Overnight Trip On the Little River
|Date: June 8-9, 2019||Sponsor: DDRC|
|River: Little (Oklahoma & Arkansas)||Trip Leader: Bryan Jackson|
|Reach: Ashalintubbi to Horatio (~ 11 miles)||Phone: 972-979-2519|
|Difficulty: Flatwater * (See scale below)||E-mail: Bryan Jackson|
|Rendezvous: Little River Boat Ramp in Horatio, Arkansas, 9:00 AM Saturday, June 8, 2019||Required Skills: Basic flatwater paddling and camping experience|
|Campground: Camping on island a little over 3 miles below the put-in.||Confirmation Deadline: ASAP|
This is a one night river camping trip on the Little River between Ashalintubbi, OK and Horatio, AR. If you want to try canoe camping, this is the trip to do it on.
We will meet at the Arkansas SH 41 crossing of the Little River, consolidate vehicles and head up to the put in at Ashalintubbi. The first day's paddle is only 3 miles, so once camp is set up on our gravel island, there is plenty of time for relaxing, eating, swimming and just enjoying the day.
We will have a pot luck dinner in the evening. Theme will be determined later.
Bring boats that are suitable for flatwater to minor Class I whitewater, PFD's (lifejackets), paddles (a spare is recommended), a whistle or other signalling device, throwbag, tent, ground pad, sleeping bag, clothing for cool, cold, wet and dry conditions, camp chair, headlamp, plate(s), flatware, drinking cup, personal toiletries and other items that you may want to have with you. A small cooler for drinks and lunches to be carried in your boat would be recommended. Wetsuits, drysuits with base layers or other water repellant clothing is strongly recommended in the event of cold temperatures. If participating in the Dutch Oven Cook-off, then be sure to bring your oven, charcoal and ingredients.
We will have a portable toilet system with privacy tent. Each person should furnish their own toilet paper.
Each person will be responsible for his or her own meals. We will have a poy luck dinner on Saturday night, just bring a dish (side, dessert, bread, etc.) of some sort to share with the group.
If weather is not suitable for a trip, then it will be cancelled with no reschedule date.
From Dallas (alternate route):
|* International Scale of River Difficulty
Class I: Easy.
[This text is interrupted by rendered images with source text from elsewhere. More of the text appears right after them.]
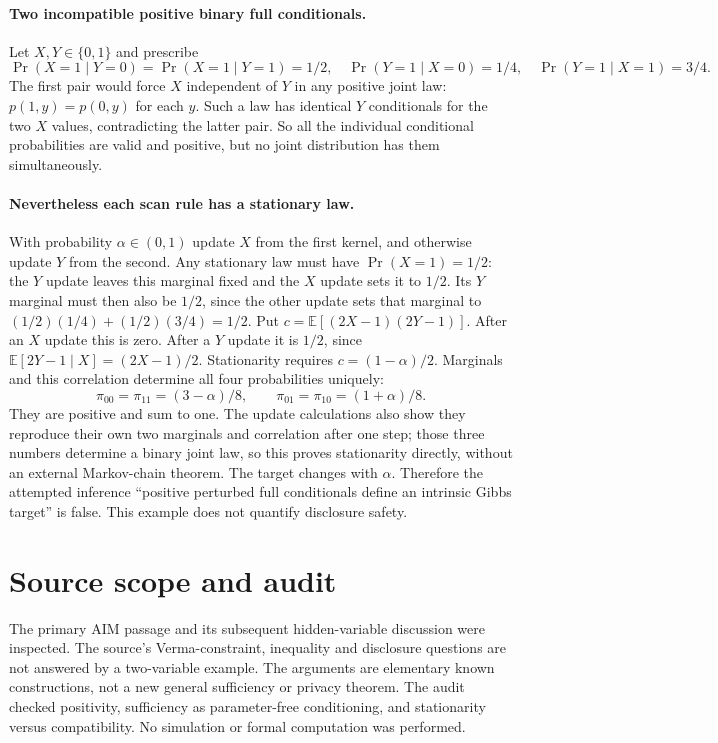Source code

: \documentclass[11pt]{article}
\begin{document}
\paragraph{Two incompatible positive binary full conditionals.}
Let $X,Y\in\{0,1\}$ and prescribe
\[
\Pr(X=1\mid Y=0)=\Pr(X=1\mid Y=1)=1/2,
\quad\Pr(Y=1\mid X=0)=1/4,
\quad\Pr(Y=1\mid X=1)=3/4.
\]
The first pair would force $X$ independent of $Y$ in any positive joint
law: $p(1,y)=p(0,y)$ for each $y$. Such a law has identical $Y$ conditionals
for the two $X$ values, contradicting the latter pair. So all the
individual conditional probabilities are valid and positive, but no
joint distribution has them simultaneously.

\paragraph{Nevertheless each scan rule has a stationary law.}
With probability $\alpha\in(0,1)$ update $X$ from the first kernel,
and otherwise update $Y$ from the second. Any stationary law must have
$\Pr(X=1)=1/2$: the $Y$ update leaves this marginal fixed and the $X$
update sets it to $1/2$. Its $Y$ marginal must then also be $1/2$,
since the other update sets that marginal to
$(1/2)(1/4)+(1/2)(3/4)=1/2$.
Put $c=\mathbb E[(2X-1)(2Y-1)]$. After an $X$ update this is zero.
After a $Y$ update it is $1/2$, since
$\mathbb E[2Y-1\mid X]=(2X-1)/2$. Stationarity requires
$c=(1-\alpha)/2$. Marginals and this correlation determine all four
probabilities uniquely:
\[
\pi_{00}=\pi_{11}=(3-\alpha)/8,
\qquad\pi_{01}=\pi_{10}=(1+\alpha)/8.
\]
They are positive and sum to one. The update calculations also show
they reproduce their own two marginals and correlation after one step;
those three numbers determine a binary joint law, so this proves
stationarity directly, without an external Markov-chain theorem.
The target changes with $\alpha$. Therefore the attempted inference
``positive perturbed full conditionals define an intrinsic Gibbs target''
is false. This example does not quantify disclosure safety.

\section{Source scope and audit}
The primary AIM passage and its subsequent hidden-variable discussion
were inspected. The source's Verma-constraint, inequality and disclosure
questions are not answered by a two-variable example. The arguments are
elementary known constructions, not a new general sufficiency or privacy
theorem. The audit checked positivity, sufficiency as parameter-free
conditioning, and stationarity versus compatibility. No simulation or
formal computation was performed.
\end{document}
Fast moving water with riffles and small waves. Few obstructions, all obvious and easily missed with little training. Risk to swimmers is slight, self-rescue is easy.
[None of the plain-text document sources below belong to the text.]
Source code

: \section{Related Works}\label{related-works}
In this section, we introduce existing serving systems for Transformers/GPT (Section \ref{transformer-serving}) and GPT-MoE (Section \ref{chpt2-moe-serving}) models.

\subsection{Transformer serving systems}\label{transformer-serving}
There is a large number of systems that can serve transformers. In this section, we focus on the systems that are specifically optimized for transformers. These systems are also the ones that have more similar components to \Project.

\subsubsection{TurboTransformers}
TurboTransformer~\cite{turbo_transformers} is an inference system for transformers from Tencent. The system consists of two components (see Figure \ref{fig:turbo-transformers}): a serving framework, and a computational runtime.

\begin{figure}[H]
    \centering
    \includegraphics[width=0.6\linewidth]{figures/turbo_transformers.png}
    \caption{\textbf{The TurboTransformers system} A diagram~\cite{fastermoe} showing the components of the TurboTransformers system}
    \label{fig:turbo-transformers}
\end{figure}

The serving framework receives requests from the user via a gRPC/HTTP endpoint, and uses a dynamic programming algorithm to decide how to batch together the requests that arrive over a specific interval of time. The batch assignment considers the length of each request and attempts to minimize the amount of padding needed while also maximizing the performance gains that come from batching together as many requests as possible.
Class II: Novice. Straightforward rapids with wide, clear channels which are evident without scouting. Occasional maneuvering may be required, but rocks and medium sized waves are easily missed by trained paddlers. Swimmers are seldom injured and group assistance, while helpful, is seldom needed.
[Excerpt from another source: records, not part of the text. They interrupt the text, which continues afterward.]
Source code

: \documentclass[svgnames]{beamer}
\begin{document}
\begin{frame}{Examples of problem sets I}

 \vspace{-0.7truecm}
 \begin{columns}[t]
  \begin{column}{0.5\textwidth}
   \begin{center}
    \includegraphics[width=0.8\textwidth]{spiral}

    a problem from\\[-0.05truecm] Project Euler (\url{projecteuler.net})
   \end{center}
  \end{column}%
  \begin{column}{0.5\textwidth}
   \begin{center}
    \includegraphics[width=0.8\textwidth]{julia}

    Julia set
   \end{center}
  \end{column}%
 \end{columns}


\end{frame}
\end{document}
Class III: Intermediate. Rapids with moderate, irregular waves which may be difficult to avoid and which can swamp an open canoe. Complex maneuvers in fast current and good boat control in tight passages or around ledges are often required; large waves or strainers may be present but are easily avoided. Strong eddies and powerful current effects can be found, particularly on large-volume rivers. Scouting is advisable for inexperienced parties. Injuries while swimming are rare; self-rescue is usually easy but group assistance may be required to avoid long swims.
Class IV: Advanced. Intense, powerful but predictable rapids requiring precise boat handling in turbulent water. Depending on the character of the river, it may feature large, unavoidable waves and holes or constricted passages demanding fast maneuvers under pressure. A fast, reliable eddy turn may be needed to initiate maneuvers, scout rapids, or rest. Rapids may require "must" moves above dangerous hazards. Scouting is necessary the first time down. Risk of injury to swimmers is moderate to high, and water conditions may make self-rescue difficult. Group assistance for rescue is often essential but requires practiced skills. A strong eskimo roll is highly recommended.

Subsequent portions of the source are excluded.